Archimedes Plutonium[edit]

I corrected the text to the Archimedes Plutonium entry on Usenet celebrity, removing most of AP's ill-formatted (OR, fringe) text. Hopefully what's there now will suffice. AP is under the impression that I am in control of that portion of the article.[1] Of course, there's a lot about Wikipedia that he just plain does not understand. (This was also posted at User talk:Glenfarclas.)Loadmaster (talk) 17:11, 3 January 2011 (UTC)

His changes don't seem too bad, to be honest. He can reshuffle his own deckchairs as much as he likes, so long as he doesn't climb out of the pen and start causing trouble on those articles themselves. Andy Dingley (talk) 17:12, 3 January 2011 (UTC)

Frivolous and mischievous intervention[edit]

I see that you have added a second clarification tag, one that had already been attended to and removed, to the W & J Galloway & Sons article. Just what, exactly, would you like me to clarify? Weiterbewegung (talk) 16:40, 4 January 2011 (UTC)

Restoring sense at Musgraves[edit]

Shouldn't we use your reversion of 27 Dec as the baseline version- see and check for any potential phopahs before putting back any substantial chunks of text or images. --ClemRutter (talk) 13:38, 6 January 2011 (UTC)
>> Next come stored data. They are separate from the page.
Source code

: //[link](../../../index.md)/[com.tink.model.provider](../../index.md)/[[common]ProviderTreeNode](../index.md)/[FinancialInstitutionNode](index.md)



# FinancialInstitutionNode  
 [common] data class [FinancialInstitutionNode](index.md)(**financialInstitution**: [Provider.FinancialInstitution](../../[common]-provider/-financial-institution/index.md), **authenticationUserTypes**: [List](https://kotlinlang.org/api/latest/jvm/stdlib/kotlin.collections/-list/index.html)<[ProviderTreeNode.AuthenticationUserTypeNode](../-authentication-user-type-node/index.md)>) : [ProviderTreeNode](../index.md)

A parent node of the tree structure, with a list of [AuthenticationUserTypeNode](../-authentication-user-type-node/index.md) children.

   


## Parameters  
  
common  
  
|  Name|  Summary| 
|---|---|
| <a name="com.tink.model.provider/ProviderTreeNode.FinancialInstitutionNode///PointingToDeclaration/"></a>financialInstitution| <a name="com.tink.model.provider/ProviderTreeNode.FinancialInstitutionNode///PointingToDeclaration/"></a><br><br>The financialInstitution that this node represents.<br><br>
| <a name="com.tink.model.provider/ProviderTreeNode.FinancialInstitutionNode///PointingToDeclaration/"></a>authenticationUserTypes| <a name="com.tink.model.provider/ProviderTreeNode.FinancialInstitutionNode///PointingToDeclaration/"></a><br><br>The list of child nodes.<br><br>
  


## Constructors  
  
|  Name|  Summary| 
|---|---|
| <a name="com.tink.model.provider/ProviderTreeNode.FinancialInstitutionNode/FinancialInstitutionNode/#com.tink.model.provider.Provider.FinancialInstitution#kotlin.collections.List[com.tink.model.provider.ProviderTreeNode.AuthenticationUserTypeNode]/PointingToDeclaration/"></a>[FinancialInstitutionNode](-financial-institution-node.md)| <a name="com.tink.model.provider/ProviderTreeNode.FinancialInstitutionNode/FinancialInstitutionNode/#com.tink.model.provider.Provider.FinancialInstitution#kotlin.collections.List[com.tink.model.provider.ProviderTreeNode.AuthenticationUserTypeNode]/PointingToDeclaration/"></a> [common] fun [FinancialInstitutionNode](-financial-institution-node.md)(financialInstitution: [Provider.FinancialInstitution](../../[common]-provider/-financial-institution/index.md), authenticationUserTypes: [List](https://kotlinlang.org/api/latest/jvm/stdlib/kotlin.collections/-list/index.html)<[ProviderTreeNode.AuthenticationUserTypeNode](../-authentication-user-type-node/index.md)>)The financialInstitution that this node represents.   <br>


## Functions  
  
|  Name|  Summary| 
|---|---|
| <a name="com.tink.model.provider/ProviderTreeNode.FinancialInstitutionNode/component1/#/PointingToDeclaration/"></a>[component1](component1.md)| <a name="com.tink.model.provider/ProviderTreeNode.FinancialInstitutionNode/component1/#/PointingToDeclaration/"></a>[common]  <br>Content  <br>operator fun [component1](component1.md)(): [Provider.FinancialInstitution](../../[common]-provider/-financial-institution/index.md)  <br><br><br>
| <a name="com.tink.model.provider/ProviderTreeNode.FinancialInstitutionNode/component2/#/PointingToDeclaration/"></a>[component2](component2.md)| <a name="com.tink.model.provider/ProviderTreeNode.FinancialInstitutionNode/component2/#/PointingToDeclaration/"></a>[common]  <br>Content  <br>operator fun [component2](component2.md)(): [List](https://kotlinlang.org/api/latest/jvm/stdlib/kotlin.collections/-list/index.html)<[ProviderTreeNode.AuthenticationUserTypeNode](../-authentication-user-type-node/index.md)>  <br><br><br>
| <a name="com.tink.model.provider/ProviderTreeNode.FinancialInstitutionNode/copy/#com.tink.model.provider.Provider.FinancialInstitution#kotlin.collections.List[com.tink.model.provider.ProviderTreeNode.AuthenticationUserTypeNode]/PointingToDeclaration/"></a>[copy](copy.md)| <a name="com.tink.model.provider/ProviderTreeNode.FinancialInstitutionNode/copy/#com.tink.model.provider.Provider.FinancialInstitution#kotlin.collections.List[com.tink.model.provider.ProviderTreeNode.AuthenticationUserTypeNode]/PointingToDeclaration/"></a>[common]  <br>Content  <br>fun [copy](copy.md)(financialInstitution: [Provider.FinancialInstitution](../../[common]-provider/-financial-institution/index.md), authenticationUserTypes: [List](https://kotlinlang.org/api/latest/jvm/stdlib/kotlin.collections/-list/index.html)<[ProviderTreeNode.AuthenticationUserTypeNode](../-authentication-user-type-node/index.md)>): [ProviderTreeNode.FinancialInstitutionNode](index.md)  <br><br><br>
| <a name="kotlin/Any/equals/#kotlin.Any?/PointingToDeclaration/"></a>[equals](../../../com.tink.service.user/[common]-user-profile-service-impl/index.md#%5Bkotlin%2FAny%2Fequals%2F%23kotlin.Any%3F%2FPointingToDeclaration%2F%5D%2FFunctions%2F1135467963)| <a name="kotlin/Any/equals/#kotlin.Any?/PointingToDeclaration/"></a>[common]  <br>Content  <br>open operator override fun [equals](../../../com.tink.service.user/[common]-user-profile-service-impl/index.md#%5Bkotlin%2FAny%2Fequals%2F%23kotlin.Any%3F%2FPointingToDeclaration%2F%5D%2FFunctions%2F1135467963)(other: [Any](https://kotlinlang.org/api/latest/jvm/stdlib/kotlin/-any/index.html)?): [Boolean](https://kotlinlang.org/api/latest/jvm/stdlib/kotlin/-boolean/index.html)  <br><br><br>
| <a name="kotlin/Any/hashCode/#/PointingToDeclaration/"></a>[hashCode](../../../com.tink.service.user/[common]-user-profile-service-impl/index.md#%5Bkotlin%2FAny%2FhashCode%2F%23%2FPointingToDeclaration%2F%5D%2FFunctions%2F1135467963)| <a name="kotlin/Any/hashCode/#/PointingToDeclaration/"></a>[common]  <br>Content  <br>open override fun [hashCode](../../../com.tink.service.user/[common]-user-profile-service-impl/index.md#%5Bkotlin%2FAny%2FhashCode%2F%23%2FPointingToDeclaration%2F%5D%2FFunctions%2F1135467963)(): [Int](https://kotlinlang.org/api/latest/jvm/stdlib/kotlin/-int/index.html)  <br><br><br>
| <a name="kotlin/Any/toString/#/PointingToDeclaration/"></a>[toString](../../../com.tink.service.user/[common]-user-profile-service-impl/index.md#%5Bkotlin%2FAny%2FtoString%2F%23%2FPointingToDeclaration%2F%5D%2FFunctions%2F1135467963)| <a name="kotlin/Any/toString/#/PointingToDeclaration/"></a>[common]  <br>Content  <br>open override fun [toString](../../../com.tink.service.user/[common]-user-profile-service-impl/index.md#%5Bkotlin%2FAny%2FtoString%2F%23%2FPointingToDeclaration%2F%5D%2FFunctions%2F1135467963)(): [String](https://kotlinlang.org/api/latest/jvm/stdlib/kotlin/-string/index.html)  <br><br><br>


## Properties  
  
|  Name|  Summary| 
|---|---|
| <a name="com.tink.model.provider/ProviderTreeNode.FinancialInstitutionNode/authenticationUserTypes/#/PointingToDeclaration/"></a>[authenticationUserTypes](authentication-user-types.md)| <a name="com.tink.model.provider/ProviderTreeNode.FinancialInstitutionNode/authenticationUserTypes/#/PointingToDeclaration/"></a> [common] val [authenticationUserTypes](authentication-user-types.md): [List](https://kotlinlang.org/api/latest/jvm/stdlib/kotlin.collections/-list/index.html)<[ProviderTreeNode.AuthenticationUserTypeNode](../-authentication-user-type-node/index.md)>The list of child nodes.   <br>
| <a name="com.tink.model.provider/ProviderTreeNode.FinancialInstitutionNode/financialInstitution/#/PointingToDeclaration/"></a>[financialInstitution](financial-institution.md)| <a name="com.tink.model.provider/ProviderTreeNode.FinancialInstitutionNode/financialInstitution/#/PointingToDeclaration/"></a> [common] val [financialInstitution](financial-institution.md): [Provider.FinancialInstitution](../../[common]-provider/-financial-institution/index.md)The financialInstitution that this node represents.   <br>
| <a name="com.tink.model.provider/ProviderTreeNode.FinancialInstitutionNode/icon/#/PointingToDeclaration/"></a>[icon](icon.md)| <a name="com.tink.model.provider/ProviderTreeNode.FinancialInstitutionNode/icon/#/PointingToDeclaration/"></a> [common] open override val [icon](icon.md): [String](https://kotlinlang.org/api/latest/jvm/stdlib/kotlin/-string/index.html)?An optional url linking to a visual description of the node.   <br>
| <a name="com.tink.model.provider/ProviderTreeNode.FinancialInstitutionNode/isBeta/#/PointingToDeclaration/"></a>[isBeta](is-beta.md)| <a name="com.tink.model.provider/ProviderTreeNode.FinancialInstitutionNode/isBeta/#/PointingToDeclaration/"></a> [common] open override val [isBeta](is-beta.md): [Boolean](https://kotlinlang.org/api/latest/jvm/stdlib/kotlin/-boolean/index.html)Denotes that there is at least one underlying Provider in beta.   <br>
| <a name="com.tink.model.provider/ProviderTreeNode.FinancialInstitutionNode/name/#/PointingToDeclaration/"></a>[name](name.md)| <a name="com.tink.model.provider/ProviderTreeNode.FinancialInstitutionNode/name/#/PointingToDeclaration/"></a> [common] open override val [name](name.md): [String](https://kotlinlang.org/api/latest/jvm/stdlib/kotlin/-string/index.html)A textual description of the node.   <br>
AIUI, Laser Brain had already (5th Jan) taken it back to the June version, on just those grounds. I haven't had time to see if there are any useful edits since June that warrant re-applying. EdJogg had done some editing, but the likelihood is (given the relative sizes) that this was to the problematic content anyway. Andy Dingley (talk) 13:41, 6 January 2011 (UTC)
One thing we probably should do is to go to the "best" version and copy any references across to the new version. As non original work these aren't so problematic for copyright. The editor causing all this isn't too knowledgeable about copyright anyway, so they're unlikely to make much of a case against this under "sweat of the brow" or database right claims. Andy Dingley (talk) 13:45, 6 January 2011 (UTC)
My changes were all corrections to the 'problem' text (although, of course, it wasn't a problem at the time!), so don't worry about hanging on to them. BTW the June version was also mine... EdJogg (talk) 17:02, 6 January 2011 (UTC)

W - you - know - who[edit]

I shouldn't think there are any more articles to consider looking at his contribution history. The ones you listed at ANI are the only ones that his is the major contibution to. NtheP (talk) 20:01, 6 January 2011 (UTC)

reopened ANI[edit]

here - I also made a response on my talk page, but I've pasted it over to ANI. Xavexgoem (talk) 12:05, 10 January 2011 (UTC)

Incident report[edit]

As per discussions: [2]. I'm sorry, for this! I really did hope that we can continue the discussions just on technical level, without any kind of personal attacks.--Lsorin (talk) 19:24, 10 January 2011 (UTC)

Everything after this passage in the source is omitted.